This book is considered in Portugal to be one of the "bibles" of Portuguese Cuisine (I’ve got one of the editions). And when I talk or write about Portuguese Cuisine what comes to mind is "caldo verde". Whatever you do, don’t zap potatoes, as you get a slimy soft paste that I find rather disgusting (what you'll need to do is to demolish them with every Portuguese housewife's/househusband’s favourite tool - the "varinha magica"; translated to English, it is the "magic wand"). Mashing or just simply leave them to boil to pieces small enough to mash with your fork on your plate (vinho verde anyone)? Traditionally, “caldo verde” is made with water, not stock, salt, a little thinly sliced onion, no garlic (I like with garlic) and the potato, boiled and then roughly crushed with a wooden spoon against the side of the pan; then add the shredded cabbage and one slice of chouriço (the “tora”) per person (if we served it up with just one slice, our children would have us shot! Repeatedly. As with many Portuguese dishes, there isn’t much seasoning in “caldo verde” and I find it really needs the saltiness of the chouriço to perk it up), boil for just a few minutes; olive oil to taste is added at the table. In the North, where it originated, usually accompanied with “broa” (maize bread). Ready in twenty minutes, about the time it took to write this!

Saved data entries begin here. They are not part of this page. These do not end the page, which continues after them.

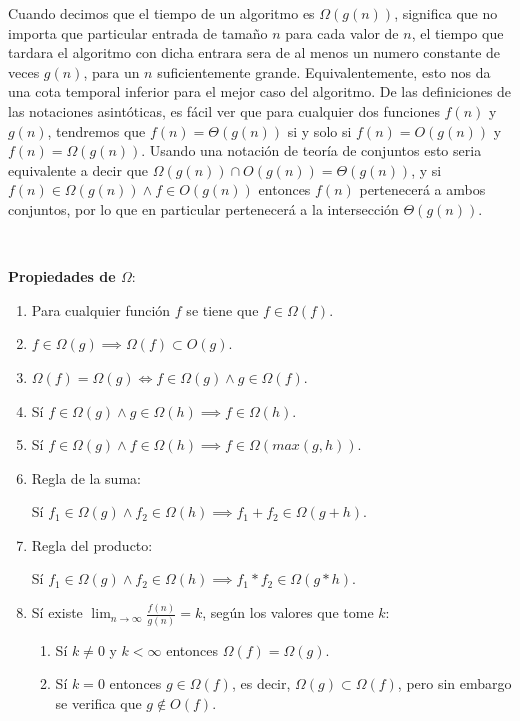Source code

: Cuando decimos que el tiempo de un algoritmo es $\Omega(g(n))$, significa que no importa que particular entrada de tama\~no $n$ para cada valor de $n$, el tiempo que tardara el algoritmo con dicha entrara sera de al menos un numero constante de veces $g(n)$, para un $n$ suficientemente grande. Equivalentemente, esto nos da una cota temporal inferior para el mejor caso del algoritmo. De las definiciones de las notaciones asint\'oticas, es f\'acil ver que para cualquier dos funciones $f(n)$ y $g(n)$, tendremos que $f(n) = \Theta(g(n))$ si y solo si $f(n) = O(g(n))$ y $f(n) = \Omega(g(n))$. Usando una notaci\'on de teor\'ia de conjuntos esto seria equivalente a decir que $\Omega(g(n)) \cap O(g(n)) = \Theta(g(n))$, y si $f(n) \in \Omega(g(n)) \land f \in O(g(n))$ entonces $f(n)$ pertenecer\'a a ambos conjuntos, por lo que en particular pertenecer\'a a la intersecci\'on $\Theta(g(n))$.

~

\textbf{Propiedades de $\Omega$}:
\begin{enumerate}
 \item Para cualquier funci\'on $f$ se tiene que $f \in \Omega(f)$.
 \item $f \in \Omega(g) \implies \Omega(f) \subset O(g)$.
 \item $\Omega(f) = \Omega(g) \iff f \in \Omega(g) \land g \in \Omega(f)$.
 \item S\'i $f \in \Omega(g) \land g \in \Omega(h) \implies f \in \Omega(h)$.
 \item S\'i $f \in \Omega(g) \land f \in \Omega(h) \implies f \in \Omega(max(g,h))$.
 \item Regla de la suma:

	S\'i $f_1 \in \Omega(g) \land f_2 \in \Omega(h) \implies f_1 + f_2 \in \Omega(g+h)$.
 \item Regla del producto:

	S\'i $f_1 \in \Omega(g) \land f_2 \in \Omega(h) \implies f_1 * f_2 \in \Omega(g*h)$.
 \item S\'i existe $\lim_{n \to \infty} \frac{f(n)}{g(n)} = k$, seg\'un los valores que tome $k$:
	\begin{enumerate}
	  \item S\'i $k \neq 0$ y $k < \infty$ entonces $\Omega(f) = \Omega(g)$.
	  \item S\'i $k = 0$ entonces $g \in \Omega(f)$, es decir, $\Omega(g) \subset \Omega(f)$, pero sin embargo se verifica que $g \notin O(f)$.
	\end{enumerate}
\end{enumerate}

“Caldo Verde” is wonderful sustaining food source that originated with the simple ingredients available to poor and the peasantry. It should be made on a water base and without meat and is all the better for being made like that. The kale component is a biannual tallish plant which feeds man and beast.

Keep it simple says Maria de Lourdes Modesto! She is right of course. ( )
  antao | Jun 18, 2021 |
The classic reference of Portuguese cuisine. A cuisine often followed in dishes of several other countries and cultures but which remains largely unknown as such. The Portuguese introduced tempura and castella in Japan, chilli in Asia, created Brazilian cuisine, influenced a significant part of Indian, Indonesian, southern-chinese and Malaysian cuisines. Emigrants from Portugal cook always as such but usually run restaurants under other countries cuisine denominations in order to keep foreign costumers "comfortable". All in all Portuguese cuisine is vast and hugely diverse featuring a mixed Mediterranean-Atlantic background.
Portuguese classic recipes are numerous, several times the usual amount of different basic dishes featuring in any European national cuisine (more than twice the classic french recipes). The dishes are plain and straightforward with natural genuine flavours and sufficient quantities using a huge variety of natural healthy ingredients. Recommended!